Work instructions :: Your task is to transcribe the entries exactly.

[Data excerpts]
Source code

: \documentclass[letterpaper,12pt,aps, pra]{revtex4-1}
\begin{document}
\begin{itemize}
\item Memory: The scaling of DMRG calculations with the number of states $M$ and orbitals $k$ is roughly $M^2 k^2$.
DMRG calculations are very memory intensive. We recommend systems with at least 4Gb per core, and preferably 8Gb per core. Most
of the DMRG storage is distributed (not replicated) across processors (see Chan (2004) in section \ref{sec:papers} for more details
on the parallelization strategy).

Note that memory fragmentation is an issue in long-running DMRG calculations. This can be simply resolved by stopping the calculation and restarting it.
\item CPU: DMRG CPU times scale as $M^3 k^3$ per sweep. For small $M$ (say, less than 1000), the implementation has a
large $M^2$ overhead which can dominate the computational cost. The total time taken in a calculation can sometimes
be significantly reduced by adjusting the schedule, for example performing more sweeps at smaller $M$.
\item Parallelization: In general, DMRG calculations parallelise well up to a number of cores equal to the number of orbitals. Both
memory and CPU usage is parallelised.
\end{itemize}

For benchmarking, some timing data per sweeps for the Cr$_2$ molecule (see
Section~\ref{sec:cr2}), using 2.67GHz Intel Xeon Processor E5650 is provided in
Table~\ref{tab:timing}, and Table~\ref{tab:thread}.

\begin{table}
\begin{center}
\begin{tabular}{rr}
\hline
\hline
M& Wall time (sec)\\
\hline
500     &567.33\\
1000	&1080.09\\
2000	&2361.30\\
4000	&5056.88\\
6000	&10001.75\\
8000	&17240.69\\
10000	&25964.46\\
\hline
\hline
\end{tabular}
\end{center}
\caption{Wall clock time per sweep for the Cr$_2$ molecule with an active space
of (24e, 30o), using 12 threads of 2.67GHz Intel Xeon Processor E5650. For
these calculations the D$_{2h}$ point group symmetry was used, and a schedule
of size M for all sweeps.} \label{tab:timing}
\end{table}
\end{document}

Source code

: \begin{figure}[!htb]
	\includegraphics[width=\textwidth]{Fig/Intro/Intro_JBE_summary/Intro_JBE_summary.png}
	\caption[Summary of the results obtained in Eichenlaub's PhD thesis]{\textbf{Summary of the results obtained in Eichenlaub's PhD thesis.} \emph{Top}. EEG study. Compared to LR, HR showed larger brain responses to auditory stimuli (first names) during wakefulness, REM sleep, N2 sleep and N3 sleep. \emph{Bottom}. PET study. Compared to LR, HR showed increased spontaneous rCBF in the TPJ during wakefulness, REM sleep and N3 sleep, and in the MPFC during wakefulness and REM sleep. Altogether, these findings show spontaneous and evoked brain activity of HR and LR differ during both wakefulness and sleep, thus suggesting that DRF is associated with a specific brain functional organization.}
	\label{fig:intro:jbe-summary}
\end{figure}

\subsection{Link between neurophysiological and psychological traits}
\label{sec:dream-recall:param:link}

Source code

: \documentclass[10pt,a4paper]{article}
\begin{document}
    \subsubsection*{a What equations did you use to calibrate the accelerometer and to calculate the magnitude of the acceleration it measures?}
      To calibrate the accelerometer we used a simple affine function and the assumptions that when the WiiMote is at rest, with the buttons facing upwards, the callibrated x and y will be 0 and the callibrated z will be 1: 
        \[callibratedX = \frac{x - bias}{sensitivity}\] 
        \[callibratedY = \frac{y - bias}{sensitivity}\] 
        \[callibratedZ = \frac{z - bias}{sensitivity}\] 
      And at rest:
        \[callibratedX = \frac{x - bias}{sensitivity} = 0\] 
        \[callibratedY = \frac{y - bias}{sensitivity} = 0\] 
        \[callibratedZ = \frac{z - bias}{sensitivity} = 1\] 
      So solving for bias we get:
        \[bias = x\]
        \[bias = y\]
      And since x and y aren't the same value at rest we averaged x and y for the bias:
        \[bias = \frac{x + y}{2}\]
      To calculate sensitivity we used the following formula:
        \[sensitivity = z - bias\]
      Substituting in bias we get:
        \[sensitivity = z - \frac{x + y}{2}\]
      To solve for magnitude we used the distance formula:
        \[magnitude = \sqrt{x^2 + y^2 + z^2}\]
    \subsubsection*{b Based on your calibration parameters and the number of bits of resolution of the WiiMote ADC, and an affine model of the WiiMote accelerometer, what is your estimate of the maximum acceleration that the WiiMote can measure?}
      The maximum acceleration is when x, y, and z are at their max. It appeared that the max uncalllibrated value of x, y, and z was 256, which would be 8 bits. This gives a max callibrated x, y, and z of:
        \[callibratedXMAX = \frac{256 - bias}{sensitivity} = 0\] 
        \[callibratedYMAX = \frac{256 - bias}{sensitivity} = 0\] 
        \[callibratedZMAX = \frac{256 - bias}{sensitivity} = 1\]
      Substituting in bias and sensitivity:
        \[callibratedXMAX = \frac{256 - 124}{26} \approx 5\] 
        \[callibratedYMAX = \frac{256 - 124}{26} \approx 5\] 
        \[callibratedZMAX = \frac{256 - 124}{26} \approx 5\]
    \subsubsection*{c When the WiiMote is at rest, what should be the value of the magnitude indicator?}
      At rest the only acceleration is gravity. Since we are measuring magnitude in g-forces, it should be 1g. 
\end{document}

Your solution ::
Source code

: \documentclass[letterpaper,12pt,aps, pra]{revtex4-1}
\begin{document}
\begin{itemize}
\item Memory: The scaling of DMRG calculations with the number of states $M$ and orbitals $k$ is roughly $M^2 k^2$.
DMRG calculations are very memory intensive. We recommend systems with at least 4Gb per core, and preferably 8Gb per core. Most
of the DMRG storage is distributed (not replicated) across processors (see Chan (2004) in section \ref{sec:papers} for more details
on the parallelization strategy).

Note that memory fragmentation is an issue in long-running DMRG calculations. This can be simply resolved by stopping the calculation and restarting it.
\item CPU: DMRG CPU times scale as $M^3 k^3$ per sweep. For small $M$ (say, less than 1000), the implementation has a
large $M^2$ overhead which can dominate the computational cost. The total time taken in a calculation can sometimes
be significantly reduced by adjusting the schedule, for example performing more sweeps at smaller $M$.
\item Parallelization: In general, DMRG calculations parallelise well up to a number of cores equal to the number of orbitals. Both
memory and CPU usage is parallelised.
\end{itemize}

For benchmarking, some timing data per sweeps for the Cr$_2$ molecule (see
Section~\ref{sec:cr2}), using 2.67GHz Intel Xeon Processor E5650 is provided in
Table~\ref{tab:timing}, and Table~\ref{tab:thread}.

\begin{table}
\begin{center}
\begin{tabular}{rr}
\hline
\hline
M& Wall time (sec)\\
\hline
500     &567.33\\
1000	&1080.09\\
2000	&2361.30\\
4000	&5056.88\\
6000	&10001.75\\
8000	&17240.69\\
10000	&25964.46\\
\hline
\hline
\end{tabular}
\end{center}
\caption{Wall clock time per sweep for the Cr$_2$ molecule with an active space
of (24e, 30o), using 12 threads of 2.67GHz Intel Xeon Processor E5650. For
these calculations the D$_{2h}$ point group symmetry was used, and a schedule
of size M for all sweeps.} \label{tab:timing}
\end{table}
\end{document}

Source code

: \begin{figure}[!htb]
	\includegraphics[width=\textwidth]{Fig/Intro/Intro_JBE_summary/Intro_JBE_summary.png}
	\caption[Summary of the results obtained in Eichenlaub's PhD thesis]{\textbf{Summary of the results obtained in Eichenlaub's PhD thesis.} \emph{Top}. EEG study. Compared to LR, HR showed larger brain responses to auditory stimuli (first names) during wakefulness, REM sleep, N2 sleep and N3 sleep. \emph{Bottom}. PET study. Compared to LR, HR showed increased spontaneous rCBF in the TPJ during wakefulness, REM sleep and N3 sleep, and in the MPFC during wakefulness and REM sleep. Altogether, these findings show spontaneous and evoked brain activity of HR and LR differ during both wakefulness and sleep, thus suggesting that DRF is associated with a specific brain functional organization.}
	\label{fig:intro:jbe-summary}
\end{figure}

\subsection{Link between neurophysiological and psychological traits}
\label{sec:dream-recall:param:link}

Source code

: \documentclass[10pt,a4paper]{article}
\begin{document}
    \subsubsection*{a What equations did you use to calibrate the accelerometer and to calculate the magnitude of the acceleration it measures?}
      To calibrate the accelerometer we used a simple affine function and the assumptions that when the WiiMote is at rest, with the buttons facing upwards, the callibrated x and y will be 0 and the callibrated z will be 1: 
        \[callibratedX = \frac{x - bias}{sensitivity}\] 
        \[callibratedY = \frac{y - bias}{sensitivity}\] 
        \[callibratedZ = \frac{z - bias}{sensitivity}\] 
      And at rest:
        \[callibratedX = \frac{x - bias}{sensitivity} = 0\] 
        \[callibratedY = \frac{y - bias}{sensitivity} = 0\] 
        \[callibratedZ = \frac{z - bias}{sensitivity} = 1\] 
      So solving for bias we get:
        \[bias = x\]
        \[bias = y\]
      And since x and y aren't the same value at rest we averaged x and y for the bias:
        \[bias = \frac{x + y}{2}\]
      To calculate sensitivity we used the following formula:
        \[sensitivity = z - bias\]
      Substituting in bias we get:
        \[sensitivity = z - \frac{x + y}{2}\]
      To solve for magnitude we used the distance formula:
        \[magnitude = \sqrt{x^2 + y^2 + z^2}\]
    \subsubsection*{b Based on your calibration parameters and the number of bits of resolution of the WiiMote ADC, and an affine model of the WiiMote accelerometer, what is your estimate of the maximum acceleration that the WiiMote can measure?}
      The maximum acceleration is when x, y, and z are at their max. It appeared that the max uncalllibrated value of x, y, and z was 256, which would be 8 bits. This gives a max callibrated x, y, and z of:
        \[callibratedXMAX = \frac{256 - bias}{sensitivity} = 0\] 
        \[callibratedYMAX = \frac{256 - bias}{sensitivity} = 0\] 
        \[callibratedZMAX = \frac{256 - bias}{sensitivity} = 1\]
      Substituting in bias and sensitivity:
        \[callibratedXMAX = \frac{256 - 124}{26} \approx 5\] 
        \[callibratedYMAX = \frac{256 - 124}{26} \approx 5\] 
        \[callibratedZMAX = \frac{256 - 124}{26} \approx 5\]
    \subsubsection*{c When the WiiMote is at rest, what should be the value of the magnitude indicator?}
      At rest the only acceleration is gravity. Since we are measuring magnitude in g-forces, it should be 1g. 
\end{document}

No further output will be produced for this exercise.